Scientists from the National University of Singapore and the French Centre for Scientific Research have synthesised a special protein mimic that can self-assemble into a pore structure for industrial water production.
These protein mimics represent an entirely new class of artificial water channels (AWC) that can be used to improve the energy efficiency of current industrial water purification methods.
When incorporated into a lipid membrane, the pores permit the selective transport of water across the membrane while rejecting salt (ions).
A paper detailing the study, ‘Nature-inspired synthetic oligourea foldamer channels allow water transport with high salt rejection,’ was published in Chem.
The limitations of current industrial water purification methods
Current methods of industrial water purification involve the use of reverse osmosis and membrane distillation technologies.
Reverse osmosis, however, is a highly energy-intensive process as high pressures are needed to pass seawater or wastewater through a series of semi-permeable membranes to remove salts and other pollutants.
In light of climate change and the growing demand for fresh water, there is an incentive to develop more energy-efficient, water-selective membranes for large-scale desalination purposes.
This invention represents an excellent contribution to these efforts. The relatively high water permeability of the pores formed by these oligourea foldamers suggests that the overall energy requirement for industrial water purification can potentially be reduced.
How does the new process work?
The structures in the new protein mimic the functions of aquaporin, allowing only water molecules to cross the membrane while salts and other pollutants are rejected.
The individual oligourea foldamers are also much smaller in size (ten amino acid residues long), making them easier to modify, synthesise, and purify than aquaporin or other AWC classes.
The foldamers are amphiphilic in nature, which means they possess different charges, allowing them to assemble into more complex structures for industrial water purification. This is similar to how magnets clump together into a ball when they are in close proximity to each other.

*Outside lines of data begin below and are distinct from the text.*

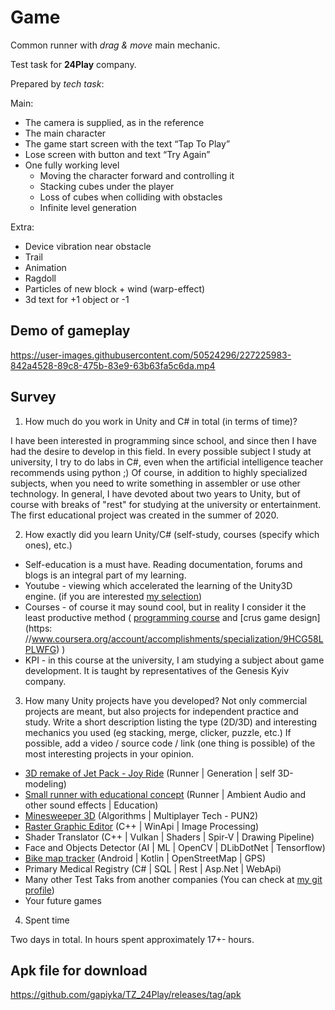 # Game

Common runner with *drag & move* main mechanic.

Test task for **24Play** company.

Prepared by *tech task*:

Main:
- The camera is supplied, as in the reference
- The main character
- The game start screen with the text “Tap To Play”
- Lose screen with button and text “Try Again”
- One fully working level
     - Moving the character forward and controlling it
     - Stacking cubes under the player
     - Loss of cubes when colliding with obstacles
     - Infinite level generation

Extra:
- Device vibration near obstacle
- Trail
- Animation
- Ragdoll
- Particles of new block + wind (warp-effect)
- 3d text for +1 object or -1

## Demo of gameplay
 
https://user-images.githubusercontent.com/50524296/227225983-842a4528-89c8-475b-83e9-63b63fa5c6da.mp4

 
## Survey 

1. How much do you work in Unity and C# in total (in terms of time)?

I have been interested in programming since school, and since then I have had the desire to develop in this field.
In every possible subject I study at university, I try to do labs in C#,
even when the artificial intelligence teacher recommends using python ;)
Of course, in addition to highly specialized subjects, when you need to write something in assembler or use other technology.
In general, I have devoted about two years to Unity, but of course with breaks of "rest" for studying at the university or entertainment.
The first educational project was created in the summer of 2020.


2. How exactly did you learn Unity/C# (self-study, courses (specify which ones), etc.)

- Self-education is a must have. Reading documentation, forums and blogs is an integral part of my learning.
- Youtube - viewing which accelerated the learning of the Unity3D engine. (if you are interested [my selection](https://telegra.ph/Youtube-kanali-pro-GameDev-02-08))
- Courses - of course it may sound cool, but in reality I consider it the least productive method ( [programming course](https://www.coursera.org/account/accomplishments/specialization/BY6SLB55BJNH) and [crus game design](https: //www.coursera.org/account/accomplishments/specialization/9HCG58LPLWFG) )
- KPI - in this course at the university, I am studying a subject about game development. It is taught by representatives of the Genesis Kyiv company.


3. How many Unity projects have you developed?
Not only commercial projects are meant, but also projects for independent practice and study.
Write a short description listing the type (2D/3D) and interesting mechanics you used (eg stacking, merge, clicker, puzzle, etc.)
If possible, add a video / source code / link (one thing is possible) of the most interesting projects in your opinion.

- [3D remake of Jet Pack - Joy Ride](https://github.com/gapiyka/Unity-Projects/tree/main/JetPack-JoyRide%203D) (Runner | Generation | self 3D-modeling)
- [Small runner with educational concept](https://github.com/gapiyka/Unity-Projects/tree/main/The%20Outcast) (Runner | Ambient Audio and other sound effects | Education)
- [Minesweeper 3D](https://github.com/gapiyka/course-work) (Algorithms | Multiplayer Tech - PUN2)
- [Raster Graphic Editor](https://github.com/gapiyka/OOP-Labs/tree/main/rgr) (C++ | WinApi | Image Processing)
- Shader Translator (C++ | Vulkan | Shaders | Spir-V | Drawing Pipeline)
- Face and Objects Detector (AI | ML | OpenCV | DLibDotNet | Tensorflow)
- [Bike map tracker](https://github.com/gapiyka/KyivWalker) (Android | Kotlin | OpenStreetMap | GPS)
- Primary Medical Registry (C# | SQL | Rest | Asp.Net | WebApi)
- Many other Test Taks from another companies (You can check at [my git profile](https://github.com/gapiyka))
- Your future games


4. Spent time

Two days in total. In hours spent approximately 17+- hours.

## Apk file for download
https://github.com/gapiyka/TZ_24Play/releases/tag/apk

The resulting complex, or quaternary, structures contain pore-like water channels, which are further stabilised by strong bonds known as hydrophobic and electrostatic interactions.
The hydrophobic components are clustered on the exterior, allowing insertion into lipid membranes, which helps industrial water purification through molecules moving across the membrane while rejecting ions from passing through.
What makes the process unique?
The development of the oligourea foldamers marks the first published attempt to create AWCs for industrial water purification.
It uses short molecular chains that can self-assemble into precise nanostructures with high porosity and selectivity for water molecules.
Professor Prakash Kumar, who led the study, explained: “The discovery of this new class of artificial water channels is significant because the individual foldamer molecules do not contain any pores, unlike other AWCs where the pores are found within their larger molecular structure.
“In our novel design, the water-selective pores only emerge when the individual units self-assemble. The high-water permeability and resistance to proteolytic degradation make these foldamers excellent candidates for industrial water purification applications.”
For the next research phase, the team plans to optimise the production of the foldamers and apply them to a larger membrane before trialling their efficiency in an industrial water purification facility.